Takeda to divest consumer healthcare business to Blackstone for $2.3bn
Japanese pharma giant Takeda Pharmaceutical has agreed to sell its consumer healthcare business to Oscar A-Co KK, a company controlled by funds managed by The Blackstone Group and its affiliates (collectively Blackstone) for JPY 242 billion ($2.3 billion).
The business being divested- Takeda Consumer Healthcare Company (TCHC) is focused on the consumer health care market mainly in Japan. It comprises a range of over-the-counter (OTC) medicines and health products that registered total revenues of more than JPY 60 billion ($560 million) in fiscal year 2019.
The most popular regional brand of Takeda Consumer Healthcare are Alinamin, its most-selling product, which is also Japan’s first vitamin B1 preparation sold in the form of tablets and drinks. The other major brand of the business is a cold remedy called Benza.
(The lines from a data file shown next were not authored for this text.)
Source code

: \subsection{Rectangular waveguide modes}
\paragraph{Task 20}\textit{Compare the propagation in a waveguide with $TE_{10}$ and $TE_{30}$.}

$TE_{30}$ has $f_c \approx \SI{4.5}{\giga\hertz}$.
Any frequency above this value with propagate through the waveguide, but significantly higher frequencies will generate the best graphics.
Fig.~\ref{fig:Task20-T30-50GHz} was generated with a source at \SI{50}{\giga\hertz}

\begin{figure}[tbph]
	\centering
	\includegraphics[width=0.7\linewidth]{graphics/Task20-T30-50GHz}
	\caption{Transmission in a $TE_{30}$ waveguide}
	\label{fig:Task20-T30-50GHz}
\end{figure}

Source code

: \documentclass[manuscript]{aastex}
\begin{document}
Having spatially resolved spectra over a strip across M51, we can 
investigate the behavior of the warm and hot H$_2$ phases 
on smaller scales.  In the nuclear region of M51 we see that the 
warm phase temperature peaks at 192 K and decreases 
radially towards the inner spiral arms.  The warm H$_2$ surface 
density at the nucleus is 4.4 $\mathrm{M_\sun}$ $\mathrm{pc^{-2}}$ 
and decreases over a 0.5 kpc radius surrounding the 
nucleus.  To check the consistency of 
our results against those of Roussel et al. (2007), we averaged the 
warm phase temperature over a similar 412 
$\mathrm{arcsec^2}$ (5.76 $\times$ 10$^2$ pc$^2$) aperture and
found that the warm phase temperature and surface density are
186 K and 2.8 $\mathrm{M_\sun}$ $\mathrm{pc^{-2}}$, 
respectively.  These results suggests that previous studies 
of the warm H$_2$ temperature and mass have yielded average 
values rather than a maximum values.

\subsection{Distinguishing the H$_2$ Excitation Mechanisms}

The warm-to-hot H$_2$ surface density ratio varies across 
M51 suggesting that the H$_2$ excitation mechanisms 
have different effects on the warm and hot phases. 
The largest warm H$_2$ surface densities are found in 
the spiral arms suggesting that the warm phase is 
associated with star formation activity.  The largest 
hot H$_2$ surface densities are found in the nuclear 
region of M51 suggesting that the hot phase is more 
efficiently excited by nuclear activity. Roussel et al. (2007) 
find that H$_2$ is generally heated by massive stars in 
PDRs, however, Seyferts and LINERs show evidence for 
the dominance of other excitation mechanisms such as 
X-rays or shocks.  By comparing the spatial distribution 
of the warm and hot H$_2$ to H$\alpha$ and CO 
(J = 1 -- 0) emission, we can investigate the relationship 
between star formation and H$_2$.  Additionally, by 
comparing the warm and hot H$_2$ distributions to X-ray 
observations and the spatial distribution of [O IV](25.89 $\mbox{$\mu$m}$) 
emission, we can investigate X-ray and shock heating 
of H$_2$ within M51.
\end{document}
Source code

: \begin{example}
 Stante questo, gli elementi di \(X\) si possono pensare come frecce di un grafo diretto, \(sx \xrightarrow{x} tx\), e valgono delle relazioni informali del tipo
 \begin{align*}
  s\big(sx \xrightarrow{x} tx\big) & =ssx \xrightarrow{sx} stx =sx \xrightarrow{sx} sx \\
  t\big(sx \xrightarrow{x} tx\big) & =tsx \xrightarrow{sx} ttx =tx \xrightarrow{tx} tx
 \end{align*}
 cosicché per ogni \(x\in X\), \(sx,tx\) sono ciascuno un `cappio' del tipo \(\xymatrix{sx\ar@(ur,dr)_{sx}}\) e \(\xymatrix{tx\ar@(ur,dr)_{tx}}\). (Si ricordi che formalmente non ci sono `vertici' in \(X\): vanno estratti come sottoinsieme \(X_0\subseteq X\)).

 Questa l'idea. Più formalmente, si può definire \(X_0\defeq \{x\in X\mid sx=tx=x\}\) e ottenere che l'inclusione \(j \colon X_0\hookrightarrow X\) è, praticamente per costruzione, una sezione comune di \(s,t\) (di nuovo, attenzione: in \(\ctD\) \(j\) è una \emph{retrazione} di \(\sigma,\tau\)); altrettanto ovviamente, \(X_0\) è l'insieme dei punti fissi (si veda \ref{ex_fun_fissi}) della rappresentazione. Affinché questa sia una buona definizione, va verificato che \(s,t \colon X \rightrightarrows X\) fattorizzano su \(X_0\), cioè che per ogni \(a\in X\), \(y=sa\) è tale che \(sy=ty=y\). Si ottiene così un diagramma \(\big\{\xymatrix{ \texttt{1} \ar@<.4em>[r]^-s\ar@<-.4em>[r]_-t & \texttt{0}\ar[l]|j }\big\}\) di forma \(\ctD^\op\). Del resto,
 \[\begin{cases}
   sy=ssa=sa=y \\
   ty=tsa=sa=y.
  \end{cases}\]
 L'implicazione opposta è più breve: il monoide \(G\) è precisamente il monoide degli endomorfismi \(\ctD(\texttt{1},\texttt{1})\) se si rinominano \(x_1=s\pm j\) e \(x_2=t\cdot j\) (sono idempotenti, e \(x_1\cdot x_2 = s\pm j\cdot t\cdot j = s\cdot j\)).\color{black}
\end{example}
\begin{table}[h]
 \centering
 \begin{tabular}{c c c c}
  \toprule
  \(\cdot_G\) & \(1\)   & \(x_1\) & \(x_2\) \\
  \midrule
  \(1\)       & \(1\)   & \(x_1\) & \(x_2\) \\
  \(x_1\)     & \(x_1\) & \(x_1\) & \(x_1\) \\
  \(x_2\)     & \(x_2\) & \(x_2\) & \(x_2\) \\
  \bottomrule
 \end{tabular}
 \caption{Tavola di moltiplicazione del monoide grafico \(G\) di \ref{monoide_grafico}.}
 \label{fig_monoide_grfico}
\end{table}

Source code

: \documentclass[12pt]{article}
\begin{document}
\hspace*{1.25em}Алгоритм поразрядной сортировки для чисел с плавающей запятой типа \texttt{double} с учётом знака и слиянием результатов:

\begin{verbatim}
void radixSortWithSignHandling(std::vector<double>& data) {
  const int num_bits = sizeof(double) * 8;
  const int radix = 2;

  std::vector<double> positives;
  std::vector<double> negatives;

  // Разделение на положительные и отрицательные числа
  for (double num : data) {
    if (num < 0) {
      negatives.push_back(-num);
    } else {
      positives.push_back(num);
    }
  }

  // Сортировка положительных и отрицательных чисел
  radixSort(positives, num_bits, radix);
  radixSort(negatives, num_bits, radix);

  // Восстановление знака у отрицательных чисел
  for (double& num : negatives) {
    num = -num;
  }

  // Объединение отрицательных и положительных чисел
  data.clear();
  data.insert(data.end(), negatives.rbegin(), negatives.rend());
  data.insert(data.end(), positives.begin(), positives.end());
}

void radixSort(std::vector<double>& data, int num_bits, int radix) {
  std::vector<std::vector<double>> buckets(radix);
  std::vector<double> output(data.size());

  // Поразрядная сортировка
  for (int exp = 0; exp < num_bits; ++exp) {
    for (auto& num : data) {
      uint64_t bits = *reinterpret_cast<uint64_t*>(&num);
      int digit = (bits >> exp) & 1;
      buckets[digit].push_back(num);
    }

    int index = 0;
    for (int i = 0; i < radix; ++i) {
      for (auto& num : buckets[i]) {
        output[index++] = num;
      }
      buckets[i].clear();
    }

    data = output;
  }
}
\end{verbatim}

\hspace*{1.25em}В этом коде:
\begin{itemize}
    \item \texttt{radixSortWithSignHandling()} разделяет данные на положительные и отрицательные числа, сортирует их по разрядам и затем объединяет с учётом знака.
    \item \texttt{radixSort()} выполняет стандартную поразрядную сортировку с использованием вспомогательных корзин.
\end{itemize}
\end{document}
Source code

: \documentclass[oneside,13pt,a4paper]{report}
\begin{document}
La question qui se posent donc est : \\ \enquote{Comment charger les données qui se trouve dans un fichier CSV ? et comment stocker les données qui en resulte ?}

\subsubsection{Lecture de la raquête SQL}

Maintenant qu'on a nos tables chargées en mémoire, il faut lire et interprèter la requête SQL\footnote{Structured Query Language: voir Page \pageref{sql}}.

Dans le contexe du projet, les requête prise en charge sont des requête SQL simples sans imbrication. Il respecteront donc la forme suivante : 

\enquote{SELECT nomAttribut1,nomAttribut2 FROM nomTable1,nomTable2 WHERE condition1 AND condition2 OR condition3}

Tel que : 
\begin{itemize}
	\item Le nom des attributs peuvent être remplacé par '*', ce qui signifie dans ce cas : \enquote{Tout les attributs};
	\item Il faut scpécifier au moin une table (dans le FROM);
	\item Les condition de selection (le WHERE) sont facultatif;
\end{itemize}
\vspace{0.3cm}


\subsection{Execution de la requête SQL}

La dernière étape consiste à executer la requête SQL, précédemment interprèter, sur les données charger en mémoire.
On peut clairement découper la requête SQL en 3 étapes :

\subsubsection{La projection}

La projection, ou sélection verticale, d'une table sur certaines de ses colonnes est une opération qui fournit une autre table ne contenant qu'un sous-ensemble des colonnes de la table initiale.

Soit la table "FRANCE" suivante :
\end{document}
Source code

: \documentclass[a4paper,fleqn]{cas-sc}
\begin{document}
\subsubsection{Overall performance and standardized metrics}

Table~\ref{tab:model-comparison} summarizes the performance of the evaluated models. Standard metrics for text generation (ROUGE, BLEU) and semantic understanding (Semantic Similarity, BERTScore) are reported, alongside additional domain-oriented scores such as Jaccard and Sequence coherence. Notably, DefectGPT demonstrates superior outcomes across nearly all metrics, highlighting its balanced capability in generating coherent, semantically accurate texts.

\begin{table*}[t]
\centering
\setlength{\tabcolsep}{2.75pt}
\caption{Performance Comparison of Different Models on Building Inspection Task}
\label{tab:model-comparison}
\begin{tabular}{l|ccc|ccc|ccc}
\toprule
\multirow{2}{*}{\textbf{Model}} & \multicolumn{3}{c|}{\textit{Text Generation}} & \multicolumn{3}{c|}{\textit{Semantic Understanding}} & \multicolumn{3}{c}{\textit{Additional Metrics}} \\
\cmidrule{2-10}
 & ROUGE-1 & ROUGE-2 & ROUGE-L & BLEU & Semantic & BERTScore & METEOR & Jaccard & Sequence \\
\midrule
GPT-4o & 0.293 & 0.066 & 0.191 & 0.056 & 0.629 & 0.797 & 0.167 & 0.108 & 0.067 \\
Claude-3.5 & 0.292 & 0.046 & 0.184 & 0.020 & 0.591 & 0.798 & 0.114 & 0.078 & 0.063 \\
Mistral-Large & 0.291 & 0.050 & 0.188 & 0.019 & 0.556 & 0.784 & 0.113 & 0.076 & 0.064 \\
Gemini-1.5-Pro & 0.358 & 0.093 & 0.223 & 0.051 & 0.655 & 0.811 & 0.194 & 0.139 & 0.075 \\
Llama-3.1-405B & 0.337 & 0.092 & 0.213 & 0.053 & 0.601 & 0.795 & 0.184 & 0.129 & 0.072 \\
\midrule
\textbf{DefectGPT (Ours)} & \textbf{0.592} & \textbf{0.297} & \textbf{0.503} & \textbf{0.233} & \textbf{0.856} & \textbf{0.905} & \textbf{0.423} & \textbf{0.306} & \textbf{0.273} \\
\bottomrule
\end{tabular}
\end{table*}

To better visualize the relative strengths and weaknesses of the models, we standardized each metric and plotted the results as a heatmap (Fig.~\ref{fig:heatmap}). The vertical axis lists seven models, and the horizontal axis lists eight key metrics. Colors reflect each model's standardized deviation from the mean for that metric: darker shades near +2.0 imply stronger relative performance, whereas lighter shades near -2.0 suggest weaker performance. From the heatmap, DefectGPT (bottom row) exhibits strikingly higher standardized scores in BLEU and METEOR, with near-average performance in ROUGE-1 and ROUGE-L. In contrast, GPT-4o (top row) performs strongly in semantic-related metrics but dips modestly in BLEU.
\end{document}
Blackstone plans to develop the consumer healthcare business along with the latter’s management besides retaining its employees.
Atsuhiko Sakamoto – Blackstone Japan Head of Private Equity said: “We are privileged to announce this partnership and invest in the company’s plans to become the leading consumer healthcare business in Japan. TCHC is well-positioned to grow its established brands in Japan and launch new and expanded product offerings.
“We see tremendous potential for TCHC in Japan and throughout Asia, and we are confident that Blackstone’s global network and expertise in the sector can accelerate TCHC’s growth.”
Takeda Consumer Healthcare was established as a separate business in 2017 for the further development of the Japanese pharma giant’s consumer healthcare business in Japan. Currently, the business is said to be focused on highly innovative medicines across its five major business areas and engaged in addressing significant unmet patient requirements in these fields.
The sale of the consumer healthcare subsidiary is part of Takeda’s divestiture program, which is focused on streamlining its portfolio to align with its global long-term growth strategy and deliver uninterrupted access and supply of key products to patients.
In April 2020, Takeda Pharmaceutical signed a deal to sell a portfolio of 110 non-core OTC and prescription pharmaceutical products it sells in Europe along with a couple of manufacturing plants in Denmark and Poland to Orifarm Group for up to $670 million.
Christophe Weber – Takeda Pharmaceutical President and CEO said: “Today’s transaction will provide TCHC with the ownership, resources and strategic focus to continue to thrive and meet the needs of customers, while further sharpening Takeda’s strategic focus and commitment to financial discipline and transforming science into life-changing medicines.
“TCHC played an important role in Takeda’s long history, but with our growth strategy now focused on five key business areas – Gastroenterology (GI), Rare Diseases, Plasma-Derived Therapies, Oncology and Neuroscience – and an increasingly competitive consumer health care market in Japan, the ownership transition will benefit both TCHC and Takeda. We are confident that under Blackstone, TCHC will be well-positioned to continue growing and developing its product offerings in the years to come to address the evolving needs of consumers.”
The deal is expected to close by 31 March 2021 and will be subject to the meeting of customary legal and regulatory closing conditions.